Telehealth Helps Traumatic Brain Injury Patients Recover Communication Skills

Article

A telehealth group showed better outcomes than an in-person training group for some variables of communication skills for individuals who suffered a traumatic brain injury.

The ability to communicate with family members and other loved ones can be extremely difficult for patients suffering from a traumatic brain injury (TBI).

While in-person training for both the patient and communication partner has shown benefits in the past, with the advent of new technology, telehealth might be another option.

A team, led by Rachael Rietdijk, BAppSc, Faculty of Health Sciences, The University of Sydney,investigated the efficacy of telehealth-based and in-person social communication skills training for individuals with moderate-to-severe traumatic brain injuries based on outcomes reported by the survivor and a close communication partner.

The standard program often involves 35 hours of intervention consisting of a combination of group sessions and dyad sessions that are attended by both the injured patient and their communication partner. However, telehealth could allow a more expansive therapy service be reducing some of the time constraints linked to in-person training.

The partially randomized controlled trial contained a telehealth intervention group using a program called TBIconneCT, an in-person intervention group that uses the TBI Express therapy program, and a historical control arm.

The investigators examined 51 adults at least 6 months following a moderate or severe traumatic brain injury. Each patient had exhibited some communication skills deficits. The investigators also utilized communication partners, including family members, friends, and paid care of the injured individual.

The investigators sought main measures of La Trobe Communication Questionnaire total score, as well as the number of items with perceived positive change.

The researchers found trained participants had significantly more items with perceived positive change than the historical controls did. There was also a medium effect size in the sample observed for improvements in total score reported by trained communication partners following treatment.

Comparisons between telehealth and in-person groups showed medium to large effect sizes in the sample. This favored the telehealth group on certain La Trobe Communication Questionnaire variables.

“Whether delivered via telehealth or in-person, social communication skills training led to perceived positive change in communication skills,” the authors wrote. “It was unexpected that outcomes for the telehealth group were better than for the in-person group on some variables.”

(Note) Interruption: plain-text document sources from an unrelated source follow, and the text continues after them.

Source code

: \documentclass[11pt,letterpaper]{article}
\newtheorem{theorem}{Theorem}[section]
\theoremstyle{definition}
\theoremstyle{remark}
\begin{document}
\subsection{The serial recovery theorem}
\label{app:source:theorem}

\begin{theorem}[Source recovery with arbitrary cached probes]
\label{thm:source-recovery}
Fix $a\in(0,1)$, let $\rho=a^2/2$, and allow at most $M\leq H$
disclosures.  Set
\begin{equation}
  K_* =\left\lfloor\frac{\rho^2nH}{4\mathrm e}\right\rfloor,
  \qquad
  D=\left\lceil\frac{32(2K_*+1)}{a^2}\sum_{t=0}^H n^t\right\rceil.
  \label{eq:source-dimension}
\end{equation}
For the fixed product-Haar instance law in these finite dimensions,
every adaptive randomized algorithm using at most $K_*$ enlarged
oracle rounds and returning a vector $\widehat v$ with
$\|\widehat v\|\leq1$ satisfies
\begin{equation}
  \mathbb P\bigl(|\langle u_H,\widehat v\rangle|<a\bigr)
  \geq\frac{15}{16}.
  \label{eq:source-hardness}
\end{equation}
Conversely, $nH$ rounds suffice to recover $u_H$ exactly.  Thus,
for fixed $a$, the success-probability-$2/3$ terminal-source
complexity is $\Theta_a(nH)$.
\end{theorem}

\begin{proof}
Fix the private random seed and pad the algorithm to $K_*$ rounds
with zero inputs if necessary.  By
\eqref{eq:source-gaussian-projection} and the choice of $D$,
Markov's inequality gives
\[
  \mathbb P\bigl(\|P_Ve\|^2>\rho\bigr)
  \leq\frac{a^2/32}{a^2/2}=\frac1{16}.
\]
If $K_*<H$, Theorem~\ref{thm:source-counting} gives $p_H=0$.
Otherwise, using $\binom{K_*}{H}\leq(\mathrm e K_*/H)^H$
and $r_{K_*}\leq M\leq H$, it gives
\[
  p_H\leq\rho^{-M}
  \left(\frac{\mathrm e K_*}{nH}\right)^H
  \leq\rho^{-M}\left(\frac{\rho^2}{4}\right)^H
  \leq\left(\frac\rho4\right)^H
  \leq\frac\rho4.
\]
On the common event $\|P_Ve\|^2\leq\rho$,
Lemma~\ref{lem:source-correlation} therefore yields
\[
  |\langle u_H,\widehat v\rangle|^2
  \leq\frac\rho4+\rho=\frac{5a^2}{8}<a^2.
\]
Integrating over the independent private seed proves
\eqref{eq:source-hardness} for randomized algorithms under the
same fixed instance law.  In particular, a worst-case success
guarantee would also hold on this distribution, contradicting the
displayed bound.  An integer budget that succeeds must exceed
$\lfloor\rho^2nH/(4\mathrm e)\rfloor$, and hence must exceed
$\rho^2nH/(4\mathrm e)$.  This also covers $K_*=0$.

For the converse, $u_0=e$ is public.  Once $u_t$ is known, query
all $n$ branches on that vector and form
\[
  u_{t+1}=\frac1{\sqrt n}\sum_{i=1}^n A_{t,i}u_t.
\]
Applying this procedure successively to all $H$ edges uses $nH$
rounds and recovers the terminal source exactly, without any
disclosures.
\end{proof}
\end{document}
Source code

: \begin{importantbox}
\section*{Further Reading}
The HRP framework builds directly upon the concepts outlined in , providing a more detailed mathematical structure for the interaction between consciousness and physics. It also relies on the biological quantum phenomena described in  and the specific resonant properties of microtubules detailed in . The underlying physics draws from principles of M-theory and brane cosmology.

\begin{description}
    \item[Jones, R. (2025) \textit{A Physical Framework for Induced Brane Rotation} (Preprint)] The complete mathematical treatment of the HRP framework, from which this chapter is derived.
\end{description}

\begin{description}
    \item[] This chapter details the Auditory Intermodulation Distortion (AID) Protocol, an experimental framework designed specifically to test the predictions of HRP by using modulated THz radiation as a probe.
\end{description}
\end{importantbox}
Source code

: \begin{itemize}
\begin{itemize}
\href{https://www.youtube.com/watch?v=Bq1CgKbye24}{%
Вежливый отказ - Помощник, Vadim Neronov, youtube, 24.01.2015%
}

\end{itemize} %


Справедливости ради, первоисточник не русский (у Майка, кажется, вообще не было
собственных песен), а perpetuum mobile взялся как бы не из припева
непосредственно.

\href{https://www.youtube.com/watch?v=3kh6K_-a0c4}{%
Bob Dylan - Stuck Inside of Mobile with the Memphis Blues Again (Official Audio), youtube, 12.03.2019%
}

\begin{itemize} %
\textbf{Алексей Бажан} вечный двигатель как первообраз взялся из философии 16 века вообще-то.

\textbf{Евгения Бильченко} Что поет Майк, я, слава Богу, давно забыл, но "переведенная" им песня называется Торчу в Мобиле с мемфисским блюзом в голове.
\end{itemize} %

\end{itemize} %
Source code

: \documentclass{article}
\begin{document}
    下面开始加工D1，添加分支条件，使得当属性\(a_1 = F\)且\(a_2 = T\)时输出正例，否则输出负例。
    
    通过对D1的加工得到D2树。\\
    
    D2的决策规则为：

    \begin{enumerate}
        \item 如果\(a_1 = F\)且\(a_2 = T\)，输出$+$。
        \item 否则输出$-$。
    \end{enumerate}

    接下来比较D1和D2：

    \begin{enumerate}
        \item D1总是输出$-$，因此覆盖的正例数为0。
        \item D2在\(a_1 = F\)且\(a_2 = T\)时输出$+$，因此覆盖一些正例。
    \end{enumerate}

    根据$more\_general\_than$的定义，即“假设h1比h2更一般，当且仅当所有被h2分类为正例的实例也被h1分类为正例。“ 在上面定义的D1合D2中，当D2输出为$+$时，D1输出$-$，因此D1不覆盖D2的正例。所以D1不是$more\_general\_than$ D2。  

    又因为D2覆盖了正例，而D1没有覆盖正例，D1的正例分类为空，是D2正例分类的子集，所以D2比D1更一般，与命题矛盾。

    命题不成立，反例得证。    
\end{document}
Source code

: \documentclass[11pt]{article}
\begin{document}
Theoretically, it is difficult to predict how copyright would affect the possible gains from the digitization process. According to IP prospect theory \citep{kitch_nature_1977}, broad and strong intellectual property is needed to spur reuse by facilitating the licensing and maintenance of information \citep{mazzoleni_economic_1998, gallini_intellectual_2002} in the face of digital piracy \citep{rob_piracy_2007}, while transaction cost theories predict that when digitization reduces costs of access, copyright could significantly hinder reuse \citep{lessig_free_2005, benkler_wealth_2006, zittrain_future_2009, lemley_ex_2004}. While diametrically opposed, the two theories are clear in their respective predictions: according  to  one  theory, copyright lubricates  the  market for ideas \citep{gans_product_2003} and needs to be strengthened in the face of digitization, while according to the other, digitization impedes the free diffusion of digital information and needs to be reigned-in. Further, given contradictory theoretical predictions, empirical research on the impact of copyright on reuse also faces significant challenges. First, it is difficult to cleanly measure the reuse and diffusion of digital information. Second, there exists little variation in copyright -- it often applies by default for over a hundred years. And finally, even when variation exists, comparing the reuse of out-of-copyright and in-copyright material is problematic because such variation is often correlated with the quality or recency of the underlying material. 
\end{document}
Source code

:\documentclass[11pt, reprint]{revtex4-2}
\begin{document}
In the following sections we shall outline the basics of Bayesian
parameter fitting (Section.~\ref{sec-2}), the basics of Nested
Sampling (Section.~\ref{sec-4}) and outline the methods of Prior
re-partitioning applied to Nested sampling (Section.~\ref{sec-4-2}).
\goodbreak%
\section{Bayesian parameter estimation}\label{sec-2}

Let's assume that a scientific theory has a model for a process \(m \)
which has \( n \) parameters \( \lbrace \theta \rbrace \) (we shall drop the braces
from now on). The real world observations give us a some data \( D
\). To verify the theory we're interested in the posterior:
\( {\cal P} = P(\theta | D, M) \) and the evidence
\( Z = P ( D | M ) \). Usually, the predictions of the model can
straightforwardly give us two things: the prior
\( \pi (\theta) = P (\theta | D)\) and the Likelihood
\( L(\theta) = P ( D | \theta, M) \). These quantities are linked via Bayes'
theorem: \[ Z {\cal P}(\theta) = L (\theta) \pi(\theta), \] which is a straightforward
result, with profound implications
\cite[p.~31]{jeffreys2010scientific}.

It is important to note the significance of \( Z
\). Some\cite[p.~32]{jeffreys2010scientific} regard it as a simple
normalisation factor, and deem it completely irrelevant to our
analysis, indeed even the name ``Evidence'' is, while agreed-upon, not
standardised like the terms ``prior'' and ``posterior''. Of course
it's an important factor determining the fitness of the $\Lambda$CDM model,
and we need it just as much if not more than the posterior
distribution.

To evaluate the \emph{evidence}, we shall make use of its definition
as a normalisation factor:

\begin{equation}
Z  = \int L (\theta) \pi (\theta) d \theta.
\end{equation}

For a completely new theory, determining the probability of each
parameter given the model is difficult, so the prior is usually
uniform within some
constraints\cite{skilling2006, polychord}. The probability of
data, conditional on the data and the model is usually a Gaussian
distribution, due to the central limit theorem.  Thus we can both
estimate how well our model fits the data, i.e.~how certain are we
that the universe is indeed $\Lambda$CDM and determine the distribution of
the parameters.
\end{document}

Providing communication partners with skills can help enable those suffering from traumatic brain injuries to have effective conversations and create a more positive daily communication environment.

This training involves focusing on addressing negative patterns that communication partners may use in conversations with patients with TBI, including failing to follow up on the person's contributions, not giving enough information to support the person's comprehension, using questions designed to test the person's memory rather than asking for meaningful information, and querying the person's accuracy.

Training can facilitate collaborative interactions between the person with TBI and communication partners.

The study, “A Clinical Trial Investigating Telehealth and In-Person Social Communication Skills Training for People With Traumatic Brain Injury: Participant-Reported Communication Outcomes,” was published online in The Journal of Head Trauma Rehabilitation.